(Stored data entries)

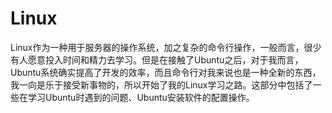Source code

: # Linux

Linux作为一种用于服务器的操作系统，加之复杂的命令行操作，一般而言，很少有人愿意投入时间和精力去学习。但是在接触了Ubuntu之后，对于我而言，Ubuntu系统确实提高了开发的效率，而且命令行对我来说也是一种全新的东西，我一向是乐于接受新事物的，所以开始了我的Linux学习之路。这部分中包括了一些在学习Ubuntu时遇到的问题、Ubuntu安装软件的配置操作。
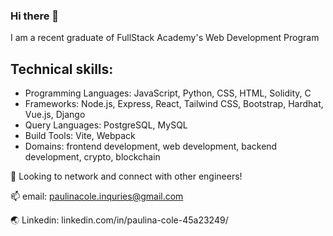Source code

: ### Hi there 👋

I am a recent graduate of FullStack Academy's Web Development Program

## Technical skills:
- Programming Languages: JavaScript, Python, CSS,  HTML,  Solidity, C
- Frameworks:  Node.js, Express, React, Tailwind CSS, Bootstrap, Hardhat, Vue.js, Django
- Query Languages:  PostgreSQL, MySQL 
- Build Tools:  Vite, Webpack
- Domains:  frontend development, web development, backend development,  crypto, blockchain

💼 Looking to network and connect with other engineers!

📫 email: paulinacole.inquries@gmail.com

🌏 Linkedin: linkedin.com/in/paulina-cole-45a23249/ 
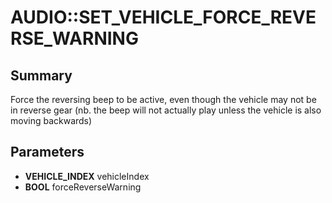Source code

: # AUDIO::SET_VEHICLE_FORCE_REVERSE_WARNING

## Summary
Force the reversing beep to be active, even though the vehicle may not be in reverse gear
(nb. the beep will not actually play unless the vehicle is also moving backwards)

## Parameters
* **VEHICLE_INDEX** vehicleIndex
* **BOOL** forceReverseWarning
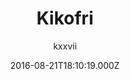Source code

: ---
title: 'Kikofri '
github: 'https://github.com/kxxvii/Kikofri'
demo: 'http://kxxvii.github.io/Kikofri'
author: kxxvii
ssg:
  - Jekyll
cms:
  - No Cms
date: 2016-08-21T18:10:19.000Z
github_branch: master
description: 'Kikofri, a Jekyll Theme, and a fork of Kiko.'
stale: true
---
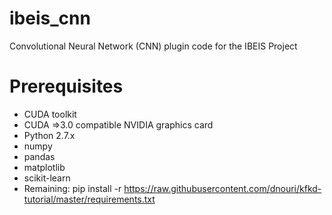 # ibeis_cnn
Convolutional Neural Network (CNN) plugin code for the IBEIS Project

# Prerequisites
* CUDA toolkit
* CUDA =>3.0 compatible NVIDIA graphics card
* Python 2.7.x
* numpy
* pandas
* matplotlib
* scikit-learn
* Remaining: pip install -r https://raw.githubusercontent.com/dnouri/kfkd-tutorial/master/requirements.txt
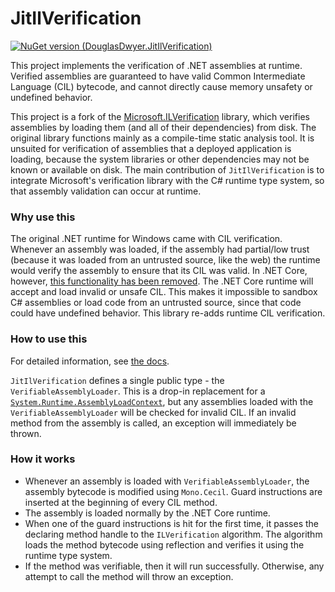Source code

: # JitIlVerification

[![NuGet version (DouglasDwyer.JitIlVerification)](https://img.shields.io/nuget/v/DouglasDwyer.JitIlVerification.svg?style=flat-square)](https://www.nuget.org/packages/DouglasDwyer.JitIlVerification/)

This project implements the verification of .NET assemblies at runtime. Verified assemblies are guaranteed to have valid Common Intermediate Language (CIL) bytecode, and cannot directly cause memory unsafety or undefined behavior. 

This project is a fork of the [Microsoft.ILVerification](https://github.com/dotnet/runtime/tree/main/src/coreclr/tools/ILVerify) library, which verifies assemblies by loading them (and all of their dependencies) from disk. The original library functions mainly as a compile-time static analysis tool. It is unsuited for verification of assemblies that a deployed application is loading, because the system libraries or other dependencies may not be known or available on disk. The main contribution of `JitIlVerification` is to integrate Microsoft's verification library with the C# runtime type system, so that assembly validation can occur at runtime.

### Why use this

The original .NET runtime for Windows came with CIL verification. Whenever an assembly was loaded, if the assembly had partial/low trust (because it was loaded from an untrusted source, like the web) the runtime would verify the assembly to ensure that its CIL was valid. In .NET Core, however, [this functionality has been removed](https://github.com/dotnet/runtime/issues/32648). The .NET Core runtime will accept and load invalid or unsafe CIL. This makes it impossible to sandbox C# assemblies or load code from an untrusted source, since that code could have undefined behavior. This library re-adds runtime CIL verification.

### How to use this

For detailed information, see [the docs](https://douglasdwyer.github.io/JitIlVerification/).

`JitIlVerification` defines a single public type - the `VerifiableAssemblyLoader`. This is a drop-in replacement for a [`System.Runtime.AssemblyLoadContext`](https://learn.microsoft.com/en-us/dotnet/api/system.runtime.loader.assemblyloadcontext?view=net-8.0), but any assemblies loaded with the `VerifiableAssemblyLoader` will be checked for invalid CIL. If an invalid method from the assembly is called, an exception will immediately be thrown.

### How it works

- Whenever an assembly is loaded with `VerifiableAssemblyLoader`, the assembly bytecode is modified using `Mono.Cecil`. Guard instructions are inserted at the beginning of every CIL method.
- The assembly is loaded normally by the .NET Core runtime.
- When one of the guard instructions is hit for the first time, it passes the declaring method handle to the `ILVerification` algorithm. The algorithm loads the method bytecode using reflection and verifies it using the runtime type system.
- If the method was verifiable, then it will run successfully. Otherwise, any attempt to call the method will throw an exception.
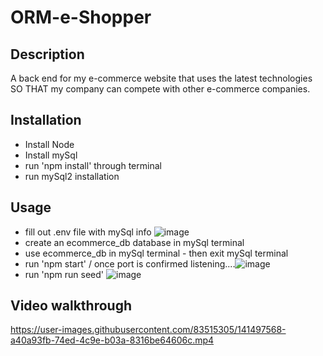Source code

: # ORM-e-Shopper
## Description
A back end for my e-commerce website that uses the latest technologies SO THAT my company can compete with other e-commerce companies.

## Installation
  - Install Node
  - Install mySql 
  - run 'npm install' through terminal
  - run mySql2 installation
 
 ## Usage 
  - fill out .env file with mySql info ![image](https://user-images.githubusercontent.com/83515305/141494242-f3f97838-1120-4817-a76e-888872646c21.png)
  - create an ecommerce_db database in mySql terminal
  - use ecommerce_db in mySql terminal - then exit mySql terminal
  - run 'npm start' / once port is confirmed listening....![image](https://user-images.githubusercontent.com/83515305/141495504-9b72272a-01e0-46b9-ad0f-44cfc473ad18.png)
  - run 'npm run seed'
  ![image](https://user-images.githubusercontent.com/83515305/141495706-bd7d98ff-5522-4bed-b897-b78911b37d13.png)

## Video walkthrough



https://user-images.githubusercontent.com/83515305/141497568-a40a93fb-74ed-4c9e-b03a-8316be64606c.mp4

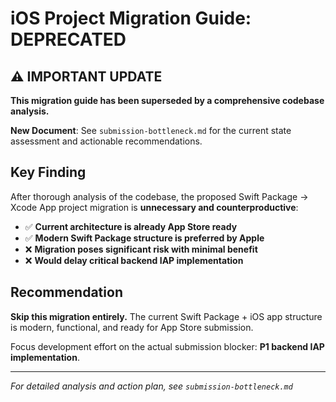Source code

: # iOS Project Migration Guide: DEPRECATED

## ⚠️ IMPORTANT UPDATE

**This migration guide has been superseded by a comprehensive codebase analysis.**

**New Document**: See `submission-bottleneck.md` for the current state assessment and actionable recommendations.

## Key Finding

After thorough analysis of the codebase, the proposed Swift Package → Xcode App project migration is **unnecessary and counterproductive**:

- ✅ **Current architecture is already App Store ready**
- ✅ **Modern Swift Package structure is preferred by Apple**  
- ❌ **Migration poses significant risk with minimal benefit**
- ❌ **Would delay critical backend IAP implementation**

## Recommendation

**Skip this migration entirely.** The current Swift Package + iOS app structure is modern, functional, and ready for App Store submission.

Focus development effort on the actual submission blocker: **P1 backend IAP implementation**.

---

*For detailed analysis and action plan, see `submission-bottleneck.md`* 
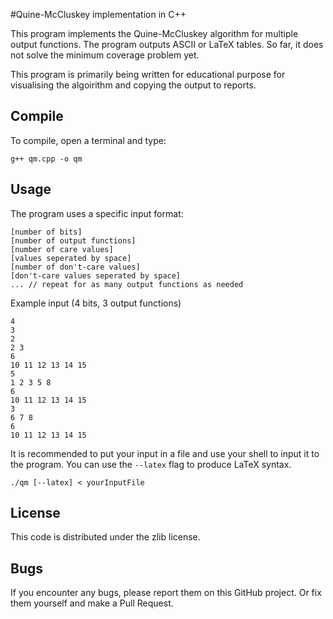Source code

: 
#Quine-McCluskey implementation in C++

This program implements the Quine-McCluskey algorithm for multiple 
output functions. The program outputs ASCII or LaTeX tables.
So far, it does not solve the minimum coverage problem yet.

This program is primarily being written for educational purpose for
visualising the algoirithm and copying the output to reports.

## Compile

To compile, open a terminal and type:

    g++ qm.cpp -o qm

## Usage

The program uses a specific input format:

    [number of bits]
    [number of output functions]
    [number of care values]
    [values seperated by space]
    [number of don't-care values]
    [don't-care values seperated by space]
    ... // repeat for as many output functions as needed

Example input (4 bits, 3 output functions)

    4
    3
    2
    2 3
    6
    10 11 12 13 14 15
    5
    1 2 3 5 8
    6
    10 11 12 13 14 15
    3
    6 7 8
    6
    10 11 12 13 14 15

It is recommended to put your input in a file and use your shell to input it
to the program. You can use the `--latex` flag to produce LaTeX syntax.

    ./qm [--latex] < yourInputFile

## License

This code is distributed under the zlib license.

## Bugs

If you encounter any bugs, please report them on this GitHub project.
Or fix them yourself and make a Pull Request.
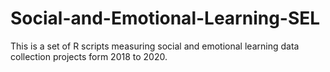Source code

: # Social-and-Emotional-Learning-SEL
This is a set of R scripts measuring social and emotional learning data collection projects form 2018 to 2020.


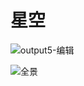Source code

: # 星空

![output5-编辑](https://picgo-1252214784.cos.ap-beijing.myqcloud.com/output5-%E7%BC%96%E8%BE%91.jpg)

![全景](https://picgo-1252214784.cos.ap-beijing.myqcloud.com/DSC06430-DeNoiseAI-standard%2520%25E5%2585%25A8%25E6%2599%25AF-%25E7%25BC%2596%25E8%25BE%2591.jpg)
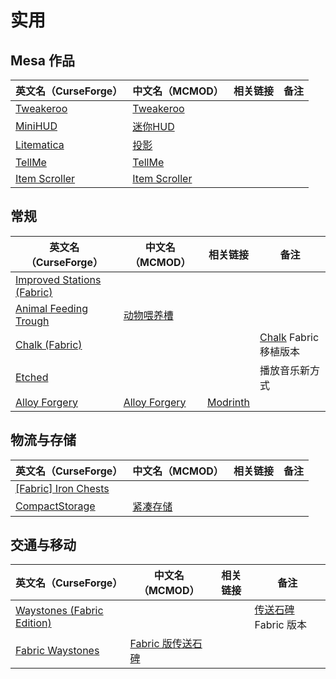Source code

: # 实用

## Mesa 作品

| 英文名（CurseForge）                                                        | 中文名（MCMOD）                                       | 相关链接 | 备注 |
| --------------------------------------------------------------------------- | ----------------------------------------------------- | -------- | ---- |
| [Tweakeroo](https://www.curseforge.com/minecraft/mc-mods/tweakeroo)         | [Tweakeroo](https://www.mcmod.cn/class/2230.html)     |          |      |
| [MiniHUD](https://www.curseforge.com/minecraft/mc-mods/minihud)             | [迷你HUD](https://www.mcmod.cn/class/2311.html)       |          |      |
| [Litematica](https://www.curseforge.com/minecraft/mc-mods/litematica)       | [投影](https://www.mcmod.cn/class/2261.html)          |          |      |
| [TellMe](https://www.curseforge.com/minecraft/mc-mods/tellme)               | [TellMe](https://www.mcmod.cn/class/2982.html)        |          |      |
| [Item Scroller](https://www.curseforge.com/minecraft/mc-mods/item-scroller) | [Item Scroller](https://www.mcmod.cn/class/1529.html) |          |      |

## 常规

| 英文名（CurseForge）                                                                         | 中文名（MCMOD）                                       | 相关链接                                           | 备注                                                                        |
| -------------------------------------------------------------------------------------------- | ----------------------------------------------------- | -------------------------------------------------- | --------------------------------------------------------------------------- |
| [Improved Stations (Fabric)](https://www.curseforge.com/minecraft/mc-mods/improved-stations) |                                                       |                                                    |                                                                             |
| [Animal Feeding Trough](https://www.curseforge.com/minecraft/mc-mods/animal-feeding-trough)  | [动物喂养槽](https://www.mcmod.cn/class/3608.html)    |                                                    |                                                                             |
| [Chalk (Fabric)](https://www.curseforge.com/minecraft/mc-mods/chalk-fabric)                  |                                                       |                                                    | [Chalk](https://www.curseforge.com/minecraft/mc-mods/chalk) Fabric 移植版本 |
| [Etched](https://www.curseforge.com/minecraft/mc-mods/etched)                                |                                                       |                                                    | 播放音乐新方式                                                              |
| [Alloy Forgery](https://www.curseforge.com/minecraft/mc-mods/alloy-forgery)                  | [Alloy Forgery](https://www.mcmod.cn/class/4958.html) | [Modrinth](https://modrinth.com/mod/alloy-forgery) |                                                                             |

## 物流与存储

| 英文名（CurseForge）                                                                    | 中文名（MCMOD）                                  | 相关链接 | 备注 |
| --------------------------------------------------------------------------------------- | ------------------------------------------------ | -------- | ---- |
| [[Fabric] Iron Chests](https://www.curseforge.com/minecraft/mc-mods/iron-chests-fabric) |                                                  |          |      |
| [CompactStorage](https://www.curseforge.com/minecraft/mc-mods/compactstorage)           | [紧凑存储](https://www.mcmod.cn/class/2977.html) |          |      |

## 交通与移动

| 英文名（CurseForge）                                                                        | 中文名（MCMOD）                                           | 相关链接 | 备注                                                         |
| ------------------------------------------------------------------------------------------- | --------------------------------------------------------- | -------- | ------------------------------------------------------------ |
| [Waystones (Fabric Edition)](https://www.curseforge.com/minecraft/mc-mods/waystones-fabric) |                                                           |          | [传送石碑](https://www.mcmod.cn/class/1339.html) Fabric 版本 |
| [Fabric Waystones](https://www.curseforge.com/minecraft/mc-mods/fabric-waystones)           | [Fabric 版传送石碑](https://www.mcmod.cn/class/4333.html) |          |                                                              |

- _EXERCISE DETAILS_:
The answer must be every line of the records that holds the string "structure".

- _RESULT FOR THIS EXERCISE_:
- ✅ **Modern Swift Package structure is preferred by Apple**  
**Skip this migration entirely.** The current Swift Package + iOS app structure is modern, functional, and ready for App Store submission.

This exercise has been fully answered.